**Exercise details**
Below are some records. Return exactly the lines from the one containing "2. **更大触摸区域**：调整内边距后触摸区域更合理" through the one containing "Easily Crypto API", both included, and only those.

**Records**
= = = = =

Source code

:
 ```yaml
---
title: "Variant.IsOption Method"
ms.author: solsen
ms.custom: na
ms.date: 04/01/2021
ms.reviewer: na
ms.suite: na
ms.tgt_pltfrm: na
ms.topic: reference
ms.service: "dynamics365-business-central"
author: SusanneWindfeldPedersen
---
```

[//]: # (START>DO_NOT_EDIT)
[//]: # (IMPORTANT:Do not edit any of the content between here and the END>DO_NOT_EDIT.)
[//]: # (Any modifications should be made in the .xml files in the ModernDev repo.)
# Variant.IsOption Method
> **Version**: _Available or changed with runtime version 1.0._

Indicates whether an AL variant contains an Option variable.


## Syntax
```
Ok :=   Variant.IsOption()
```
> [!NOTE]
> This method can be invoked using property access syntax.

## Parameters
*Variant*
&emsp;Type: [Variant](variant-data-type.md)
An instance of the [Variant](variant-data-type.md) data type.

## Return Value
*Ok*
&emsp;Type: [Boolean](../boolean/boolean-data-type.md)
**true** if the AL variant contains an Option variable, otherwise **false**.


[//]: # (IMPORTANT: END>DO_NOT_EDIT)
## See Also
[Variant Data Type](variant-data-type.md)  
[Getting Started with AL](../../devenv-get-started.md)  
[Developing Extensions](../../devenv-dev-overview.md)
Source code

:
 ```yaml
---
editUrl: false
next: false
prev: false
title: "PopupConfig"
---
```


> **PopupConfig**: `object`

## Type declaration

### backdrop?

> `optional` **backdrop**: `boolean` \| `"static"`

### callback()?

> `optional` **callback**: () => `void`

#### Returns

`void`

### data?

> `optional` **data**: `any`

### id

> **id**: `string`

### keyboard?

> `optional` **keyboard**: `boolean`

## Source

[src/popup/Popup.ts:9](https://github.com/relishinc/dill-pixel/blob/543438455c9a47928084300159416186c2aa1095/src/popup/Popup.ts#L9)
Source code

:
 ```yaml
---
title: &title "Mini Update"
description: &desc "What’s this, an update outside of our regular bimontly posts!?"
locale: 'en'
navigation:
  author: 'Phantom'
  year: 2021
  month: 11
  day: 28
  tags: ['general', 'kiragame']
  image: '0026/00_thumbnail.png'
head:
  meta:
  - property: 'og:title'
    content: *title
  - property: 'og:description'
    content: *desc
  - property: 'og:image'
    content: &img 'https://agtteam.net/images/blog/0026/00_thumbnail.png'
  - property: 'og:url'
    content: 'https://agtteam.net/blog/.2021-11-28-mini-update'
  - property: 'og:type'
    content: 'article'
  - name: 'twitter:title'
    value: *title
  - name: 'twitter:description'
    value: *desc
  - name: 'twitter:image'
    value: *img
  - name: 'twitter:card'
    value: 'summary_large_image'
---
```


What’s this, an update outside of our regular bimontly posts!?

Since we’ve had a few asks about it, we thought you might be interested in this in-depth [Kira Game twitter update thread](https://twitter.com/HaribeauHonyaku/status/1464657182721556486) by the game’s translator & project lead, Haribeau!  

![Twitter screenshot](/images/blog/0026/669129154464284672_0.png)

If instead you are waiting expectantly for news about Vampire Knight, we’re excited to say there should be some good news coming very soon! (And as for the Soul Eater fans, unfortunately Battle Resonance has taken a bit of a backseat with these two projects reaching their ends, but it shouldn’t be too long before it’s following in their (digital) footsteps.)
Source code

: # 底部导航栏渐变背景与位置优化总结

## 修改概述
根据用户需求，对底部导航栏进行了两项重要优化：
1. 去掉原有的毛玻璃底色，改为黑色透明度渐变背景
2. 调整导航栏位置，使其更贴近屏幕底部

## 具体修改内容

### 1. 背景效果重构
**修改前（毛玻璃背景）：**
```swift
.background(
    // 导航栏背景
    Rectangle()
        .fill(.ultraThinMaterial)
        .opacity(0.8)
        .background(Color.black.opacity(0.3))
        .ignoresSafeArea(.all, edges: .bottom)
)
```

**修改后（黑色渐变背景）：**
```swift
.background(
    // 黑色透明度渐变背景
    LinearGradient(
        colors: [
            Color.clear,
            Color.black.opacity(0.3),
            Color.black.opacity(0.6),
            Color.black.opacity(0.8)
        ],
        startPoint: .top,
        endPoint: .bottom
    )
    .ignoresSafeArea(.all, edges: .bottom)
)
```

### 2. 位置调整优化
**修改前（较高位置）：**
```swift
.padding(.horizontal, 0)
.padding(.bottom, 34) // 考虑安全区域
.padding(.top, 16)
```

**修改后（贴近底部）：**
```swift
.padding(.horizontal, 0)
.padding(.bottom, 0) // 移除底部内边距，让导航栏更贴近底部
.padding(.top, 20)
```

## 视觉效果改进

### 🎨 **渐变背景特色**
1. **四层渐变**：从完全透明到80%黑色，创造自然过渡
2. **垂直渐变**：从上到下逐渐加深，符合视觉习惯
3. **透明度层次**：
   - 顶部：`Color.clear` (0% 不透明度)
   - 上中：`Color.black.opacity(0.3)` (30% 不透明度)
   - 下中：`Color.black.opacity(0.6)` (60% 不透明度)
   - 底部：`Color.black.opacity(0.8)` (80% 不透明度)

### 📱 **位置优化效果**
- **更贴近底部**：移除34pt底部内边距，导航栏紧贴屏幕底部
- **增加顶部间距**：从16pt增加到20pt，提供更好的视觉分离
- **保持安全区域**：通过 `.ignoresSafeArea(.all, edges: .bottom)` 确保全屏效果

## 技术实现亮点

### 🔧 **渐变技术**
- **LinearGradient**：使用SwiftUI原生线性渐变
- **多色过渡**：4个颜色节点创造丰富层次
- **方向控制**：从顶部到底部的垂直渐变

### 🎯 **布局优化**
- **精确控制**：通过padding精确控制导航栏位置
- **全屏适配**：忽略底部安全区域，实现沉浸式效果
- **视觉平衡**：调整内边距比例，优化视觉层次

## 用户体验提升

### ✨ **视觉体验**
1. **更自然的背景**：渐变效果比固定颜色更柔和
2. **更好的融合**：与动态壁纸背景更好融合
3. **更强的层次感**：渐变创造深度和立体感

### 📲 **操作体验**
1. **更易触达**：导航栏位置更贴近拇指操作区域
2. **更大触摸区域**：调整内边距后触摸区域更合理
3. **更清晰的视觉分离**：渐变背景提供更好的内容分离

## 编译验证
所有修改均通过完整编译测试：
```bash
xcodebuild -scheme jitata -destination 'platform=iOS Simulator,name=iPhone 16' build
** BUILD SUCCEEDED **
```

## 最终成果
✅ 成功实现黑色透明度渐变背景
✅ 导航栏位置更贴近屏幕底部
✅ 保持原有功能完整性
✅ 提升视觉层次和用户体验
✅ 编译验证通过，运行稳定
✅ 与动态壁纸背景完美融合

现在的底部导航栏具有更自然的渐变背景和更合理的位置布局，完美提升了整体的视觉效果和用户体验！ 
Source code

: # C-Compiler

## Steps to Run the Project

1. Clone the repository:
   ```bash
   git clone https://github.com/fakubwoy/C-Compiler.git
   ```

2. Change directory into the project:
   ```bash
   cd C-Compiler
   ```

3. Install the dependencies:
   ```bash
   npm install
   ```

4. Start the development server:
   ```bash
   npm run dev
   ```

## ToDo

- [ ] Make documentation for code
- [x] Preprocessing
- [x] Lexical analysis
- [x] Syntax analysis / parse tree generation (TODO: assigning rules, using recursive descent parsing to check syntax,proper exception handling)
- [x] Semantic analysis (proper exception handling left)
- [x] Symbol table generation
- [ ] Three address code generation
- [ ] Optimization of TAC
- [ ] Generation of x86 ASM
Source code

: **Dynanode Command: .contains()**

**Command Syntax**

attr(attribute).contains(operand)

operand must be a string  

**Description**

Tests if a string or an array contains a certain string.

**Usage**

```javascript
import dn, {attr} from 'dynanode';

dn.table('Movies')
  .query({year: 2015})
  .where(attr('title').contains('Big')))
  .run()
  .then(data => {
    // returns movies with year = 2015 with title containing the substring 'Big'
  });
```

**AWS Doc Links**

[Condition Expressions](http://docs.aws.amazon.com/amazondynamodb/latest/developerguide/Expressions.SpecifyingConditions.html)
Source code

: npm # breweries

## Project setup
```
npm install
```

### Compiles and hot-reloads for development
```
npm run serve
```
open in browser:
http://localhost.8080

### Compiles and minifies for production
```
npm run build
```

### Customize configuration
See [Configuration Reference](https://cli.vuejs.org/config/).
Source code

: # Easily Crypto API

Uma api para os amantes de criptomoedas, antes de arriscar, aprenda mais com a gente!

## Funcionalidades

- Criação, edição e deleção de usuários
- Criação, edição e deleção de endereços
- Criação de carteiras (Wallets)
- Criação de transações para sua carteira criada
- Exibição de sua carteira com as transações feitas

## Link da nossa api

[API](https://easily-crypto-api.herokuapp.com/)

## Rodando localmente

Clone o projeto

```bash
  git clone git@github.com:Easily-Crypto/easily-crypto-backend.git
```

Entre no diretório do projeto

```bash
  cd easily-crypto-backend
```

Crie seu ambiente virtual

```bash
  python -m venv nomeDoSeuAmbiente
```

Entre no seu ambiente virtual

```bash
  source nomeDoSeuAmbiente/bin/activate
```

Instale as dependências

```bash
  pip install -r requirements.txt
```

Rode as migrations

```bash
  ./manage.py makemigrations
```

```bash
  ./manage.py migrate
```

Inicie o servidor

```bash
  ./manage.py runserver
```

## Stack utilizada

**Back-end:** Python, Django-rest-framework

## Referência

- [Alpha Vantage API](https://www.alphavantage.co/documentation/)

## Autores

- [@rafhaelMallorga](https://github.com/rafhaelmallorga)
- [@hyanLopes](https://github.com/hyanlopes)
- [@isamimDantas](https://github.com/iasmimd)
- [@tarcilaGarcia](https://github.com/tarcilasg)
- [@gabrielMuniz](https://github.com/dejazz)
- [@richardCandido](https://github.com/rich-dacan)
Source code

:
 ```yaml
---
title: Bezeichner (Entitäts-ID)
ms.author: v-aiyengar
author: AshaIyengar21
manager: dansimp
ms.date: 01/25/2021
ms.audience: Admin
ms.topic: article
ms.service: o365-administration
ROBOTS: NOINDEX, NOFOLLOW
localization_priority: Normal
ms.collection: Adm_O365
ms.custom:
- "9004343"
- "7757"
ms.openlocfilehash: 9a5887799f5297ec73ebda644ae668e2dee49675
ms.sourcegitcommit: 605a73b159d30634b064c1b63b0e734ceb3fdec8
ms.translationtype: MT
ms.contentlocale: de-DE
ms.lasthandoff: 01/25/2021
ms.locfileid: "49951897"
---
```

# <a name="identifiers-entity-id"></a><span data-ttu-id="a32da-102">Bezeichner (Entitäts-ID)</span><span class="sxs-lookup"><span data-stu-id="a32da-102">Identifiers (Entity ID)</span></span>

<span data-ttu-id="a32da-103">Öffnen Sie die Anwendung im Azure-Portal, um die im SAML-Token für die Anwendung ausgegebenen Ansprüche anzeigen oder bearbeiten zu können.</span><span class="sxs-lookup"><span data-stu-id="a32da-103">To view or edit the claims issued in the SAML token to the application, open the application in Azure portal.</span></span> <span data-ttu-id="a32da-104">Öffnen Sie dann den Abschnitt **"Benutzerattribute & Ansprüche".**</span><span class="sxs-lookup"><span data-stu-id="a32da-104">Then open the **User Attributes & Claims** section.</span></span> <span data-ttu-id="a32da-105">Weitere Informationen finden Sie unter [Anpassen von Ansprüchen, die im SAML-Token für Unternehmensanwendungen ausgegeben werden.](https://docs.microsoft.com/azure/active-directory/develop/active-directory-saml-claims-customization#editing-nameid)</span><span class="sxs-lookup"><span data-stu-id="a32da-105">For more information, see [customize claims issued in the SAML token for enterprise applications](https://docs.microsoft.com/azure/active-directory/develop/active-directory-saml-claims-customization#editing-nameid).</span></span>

= = = = =

**Response**
2. **更大触摸区域**：调整内边距后触摸区域更合理
3. **更清晰的视觉分离**：渐变背景提供更好的内容分离

## 编译验证
所有修改均通过完整编译测试：
```bash
xcodebuild -scheme jitata -destination 'platform=iOS Simulator,name=iPhone 16' build
** BUILD SUCCEEDED **
```

## 最终成果
✅ 成功实现黑色透明度渐变背景
✅ 导航栏位置更贴近屏幕底部
✅ 保持原有功能完整性
✅ 提升视觉层次和用户体验
✅ 编译验证通过，运行稳定
✅ 与动态壁纸背景完美融合

现在的底部导航栏具有更自然的渐变背景和更合理的位置布局，完美提升了整体的视觉效果和用户体验！ 
Source code

: # C-Compiler

## Steps to Run the Project

1. Clone the repository:
   ```bash
   git clone https://github.com/fakubwoy/C-Compiler.git
   ```

2. Change directory into the project:
   ```bash
   cd C-Compiler
   ```

3. Install the dependencies:
   ```bash
   npm install
   ```

4. Start the development server:
   ```bash
   npm run dev
   ```

## ToDo

- [ ] Make documentation for code
- [x] Preprocessing
- [x] Lexical analysis
- [x] Syntax analysis / parse tree generation (TODO: assigning rules, using recursive descent parsing to check syntax,proper exception handling)
- [x] Semantic analysis (proper exception handling left)
- [x] Symbol table generation
- [ ] Three address code generation
- [ ] Optimization of TAC
- [ ] Generation of x86 ASM
Source code

: **Dynanode Command: .contains()**

**Command Syntax**

attr(attribute).contains(operand)

operand must be a string  

**Description**

Tests if a string or an array contains a certain string.

**Usage**

```javascript
import dn, {attr} from 'dynanode';

dn.table('Movies')
  .query({year: 2015})
  .where(attr('title').contains('Big')))
  .run()
  .then(data => {
    // returns movies with year = 2015 with title containing the substring 'Big'
  });
```

**AWS Doc Links**

[Condition Expressions](http://docs.aws.amazon.com/amazondynamodb/latest/developerguide/Expressions.SpecifyingConditions.html)
Source code

: npm # breweries

## Project setup
```
npm install
```

### Compiles and hot-reloads for development
```
npm run serve
```
open in browser:
http://localhost.8080

### Compiles and minifies for production
```
npm run build
```

### Customize configuration
See [Configuration Reference](https://cli.vuejs.org/config/).
Source code

: # Easily Crypto API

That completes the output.